[Source texts of formatted documents]
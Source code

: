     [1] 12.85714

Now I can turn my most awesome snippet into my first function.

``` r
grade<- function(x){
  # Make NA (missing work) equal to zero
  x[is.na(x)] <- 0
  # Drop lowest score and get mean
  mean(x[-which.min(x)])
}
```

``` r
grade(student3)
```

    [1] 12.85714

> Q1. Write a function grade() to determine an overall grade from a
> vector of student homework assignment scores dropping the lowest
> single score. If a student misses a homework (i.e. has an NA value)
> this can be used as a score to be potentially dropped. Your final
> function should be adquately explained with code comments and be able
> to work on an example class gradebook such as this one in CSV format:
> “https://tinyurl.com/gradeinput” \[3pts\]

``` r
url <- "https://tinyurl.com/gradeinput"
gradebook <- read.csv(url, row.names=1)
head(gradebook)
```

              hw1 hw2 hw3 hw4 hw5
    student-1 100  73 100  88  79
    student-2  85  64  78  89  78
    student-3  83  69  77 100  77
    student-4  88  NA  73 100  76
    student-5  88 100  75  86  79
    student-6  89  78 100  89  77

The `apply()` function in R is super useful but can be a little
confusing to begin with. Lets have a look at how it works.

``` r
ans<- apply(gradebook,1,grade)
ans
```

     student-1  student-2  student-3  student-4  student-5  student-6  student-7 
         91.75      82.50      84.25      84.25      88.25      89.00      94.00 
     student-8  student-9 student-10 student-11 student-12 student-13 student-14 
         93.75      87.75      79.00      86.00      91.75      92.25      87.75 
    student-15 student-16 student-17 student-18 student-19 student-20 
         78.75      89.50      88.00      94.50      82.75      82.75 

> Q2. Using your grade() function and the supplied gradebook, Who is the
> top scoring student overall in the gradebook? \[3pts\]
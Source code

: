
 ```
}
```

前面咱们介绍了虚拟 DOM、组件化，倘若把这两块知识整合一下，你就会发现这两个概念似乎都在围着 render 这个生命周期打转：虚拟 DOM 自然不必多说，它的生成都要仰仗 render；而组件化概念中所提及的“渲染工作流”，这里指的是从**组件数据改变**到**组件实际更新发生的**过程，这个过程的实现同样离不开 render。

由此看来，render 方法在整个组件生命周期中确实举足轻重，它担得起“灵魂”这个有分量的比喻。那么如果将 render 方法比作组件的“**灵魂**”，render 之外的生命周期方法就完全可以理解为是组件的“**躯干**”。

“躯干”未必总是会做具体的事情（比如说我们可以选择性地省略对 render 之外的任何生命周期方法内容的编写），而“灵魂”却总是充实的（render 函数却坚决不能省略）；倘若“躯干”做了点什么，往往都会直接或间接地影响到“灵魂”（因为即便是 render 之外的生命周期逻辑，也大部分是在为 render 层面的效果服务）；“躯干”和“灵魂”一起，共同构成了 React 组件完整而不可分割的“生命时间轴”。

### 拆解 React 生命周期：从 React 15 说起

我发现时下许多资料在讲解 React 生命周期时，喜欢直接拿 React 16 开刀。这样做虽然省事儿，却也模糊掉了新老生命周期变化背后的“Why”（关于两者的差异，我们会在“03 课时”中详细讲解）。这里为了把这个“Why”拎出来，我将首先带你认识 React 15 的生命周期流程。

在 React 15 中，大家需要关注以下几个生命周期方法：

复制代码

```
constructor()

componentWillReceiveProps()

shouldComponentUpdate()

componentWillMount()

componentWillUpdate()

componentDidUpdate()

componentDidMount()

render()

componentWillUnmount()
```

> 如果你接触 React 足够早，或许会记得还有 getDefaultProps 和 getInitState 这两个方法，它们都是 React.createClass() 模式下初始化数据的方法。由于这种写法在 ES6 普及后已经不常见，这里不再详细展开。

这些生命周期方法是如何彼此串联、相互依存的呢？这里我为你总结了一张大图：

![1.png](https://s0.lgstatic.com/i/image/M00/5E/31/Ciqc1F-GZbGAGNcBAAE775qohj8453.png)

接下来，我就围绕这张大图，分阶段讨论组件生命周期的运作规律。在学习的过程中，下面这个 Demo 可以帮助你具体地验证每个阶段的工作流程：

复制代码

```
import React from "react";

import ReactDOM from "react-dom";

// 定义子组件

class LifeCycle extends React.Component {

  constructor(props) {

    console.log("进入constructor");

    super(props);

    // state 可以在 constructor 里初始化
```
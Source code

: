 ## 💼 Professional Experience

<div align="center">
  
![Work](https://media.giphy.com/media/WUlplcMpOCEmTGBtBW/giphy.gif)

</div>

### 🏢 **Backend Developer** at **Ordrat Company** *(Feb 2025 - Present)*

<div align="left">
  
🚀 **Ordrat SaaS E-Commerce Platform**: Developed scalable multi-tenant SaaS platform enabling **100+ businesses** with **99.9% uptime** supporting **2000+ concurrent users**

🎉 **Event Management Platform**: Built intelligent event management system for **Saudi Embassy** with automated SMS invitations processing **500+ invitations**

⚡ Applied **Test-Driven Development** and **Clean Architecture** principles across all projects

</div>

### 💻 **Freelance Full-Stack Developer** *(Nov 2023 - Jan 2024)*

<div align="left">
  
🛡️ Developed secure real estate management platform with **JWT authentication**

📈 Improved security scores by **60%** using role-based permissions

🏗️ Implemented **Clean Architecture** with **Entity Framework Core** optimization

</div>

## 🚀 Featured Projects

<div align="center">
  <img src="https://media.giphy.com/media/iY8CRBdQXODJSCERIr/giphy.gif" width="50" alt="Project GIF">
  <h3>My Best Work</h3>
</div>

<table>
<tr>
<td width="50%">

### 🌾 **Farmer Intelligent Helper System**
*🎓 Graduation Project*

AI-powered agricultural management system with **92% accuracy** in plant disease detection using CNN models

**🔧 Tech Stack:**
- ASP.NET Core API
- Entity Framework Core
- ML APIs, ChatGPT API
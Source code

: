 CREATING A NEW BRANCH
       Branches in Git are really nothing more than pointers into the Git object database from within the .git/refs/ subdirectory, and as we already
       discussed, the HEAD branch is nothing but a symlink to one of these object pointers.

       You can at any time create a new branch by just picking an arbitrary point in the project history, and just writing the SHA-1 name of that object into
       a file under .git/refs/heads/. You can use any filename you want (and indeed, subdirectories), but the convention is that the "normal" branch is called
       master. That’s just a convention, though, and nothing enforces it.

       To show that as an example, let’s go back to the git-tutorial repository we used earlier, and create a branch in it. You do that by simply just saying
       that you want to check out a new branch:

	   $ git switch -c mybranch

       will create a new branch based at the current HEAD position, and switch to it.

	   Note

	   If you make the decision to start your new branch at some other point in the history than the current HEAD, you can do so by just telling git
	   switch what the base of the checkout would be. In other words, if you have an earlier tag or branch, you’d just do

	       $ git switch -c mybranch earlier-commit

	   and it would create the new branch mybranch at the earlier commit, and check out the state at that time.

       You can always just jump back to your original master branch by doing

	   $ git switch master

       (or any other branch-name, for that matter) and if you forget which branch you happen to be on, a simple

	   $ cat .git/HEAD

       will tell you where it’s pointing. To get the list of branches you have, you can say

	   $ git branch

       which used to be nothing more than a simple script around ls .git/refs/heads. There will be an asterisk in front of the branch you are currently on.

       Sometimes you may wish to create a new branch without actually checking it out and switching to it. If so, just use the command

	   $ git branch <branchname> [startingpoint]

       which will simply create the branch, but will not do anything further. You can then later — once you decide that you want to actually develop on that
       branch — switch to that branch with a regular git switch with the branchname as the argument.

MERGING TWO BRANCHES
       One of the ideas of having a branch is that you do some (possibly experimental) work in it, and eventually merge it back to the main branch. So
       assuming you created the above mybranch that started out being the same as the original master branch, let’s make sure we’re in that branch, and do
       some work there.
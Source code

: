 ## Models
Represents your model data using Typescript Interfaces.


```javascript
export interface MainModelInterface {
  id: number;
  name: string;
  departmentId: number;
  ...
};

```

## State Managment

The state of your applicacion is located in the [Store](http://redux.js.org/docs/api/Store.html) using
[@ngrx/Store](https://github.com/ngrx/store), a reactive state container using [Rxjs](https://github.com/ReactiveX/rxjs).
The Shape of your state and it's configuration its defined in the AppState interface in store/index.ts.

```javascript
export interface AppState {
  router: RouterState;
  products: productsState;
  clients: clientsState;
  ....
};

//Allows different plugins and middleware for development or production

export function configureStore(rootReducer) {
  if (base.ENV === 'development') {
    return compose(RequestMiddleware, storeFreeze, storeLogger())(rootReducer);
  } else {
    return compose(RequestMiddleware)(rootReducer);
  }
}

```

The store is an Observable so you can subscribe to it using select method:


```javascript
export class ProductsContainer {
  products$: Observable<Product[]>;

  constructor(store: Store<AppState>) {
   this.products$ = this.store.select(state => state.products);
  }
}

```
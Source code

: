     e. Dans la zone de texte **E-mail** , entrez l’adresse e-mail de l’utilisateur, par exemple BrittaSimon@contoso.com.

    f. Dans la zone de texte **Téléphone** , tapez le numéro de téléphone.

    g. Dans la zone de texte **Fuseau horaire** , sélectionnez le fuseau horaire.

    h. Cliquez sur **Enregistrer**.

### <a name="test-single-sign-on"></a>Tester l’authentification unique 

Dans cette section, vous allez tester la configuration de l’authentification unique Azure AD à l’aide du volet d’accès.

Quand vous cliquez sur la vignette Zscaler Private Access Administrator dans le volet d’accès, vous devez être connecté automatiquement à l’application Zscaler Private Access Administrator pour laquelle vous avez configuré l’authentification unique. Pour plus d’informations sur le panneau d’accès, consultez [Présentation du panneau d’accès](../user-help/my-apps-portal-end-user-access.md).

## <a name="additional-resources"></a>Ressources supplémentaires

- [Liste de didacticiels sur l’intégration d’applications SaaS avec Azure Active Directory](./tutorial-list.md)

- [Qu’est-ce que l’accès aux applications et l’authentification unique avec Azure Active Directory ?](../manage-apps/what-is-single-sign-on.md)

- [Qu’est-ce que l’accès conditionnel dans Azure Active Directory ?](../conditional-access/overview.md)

- **EXERCISE**
Lines that include the word "SaaS" are to be extracted from the data above.

- **SOLUTION TO THIS EXERCISE**
🚀 **Ordrat SaaS E-Commerce Platform**: Developed scalable multi-tenant SaaS platform enabling **100+ businesses** with **99.9% uptime** supporting **2000+ concurrent users**
- [Liste de didacticiels sur l’intégration d’applications SaaS avec Azure Active Directory](./tutorial-list.md)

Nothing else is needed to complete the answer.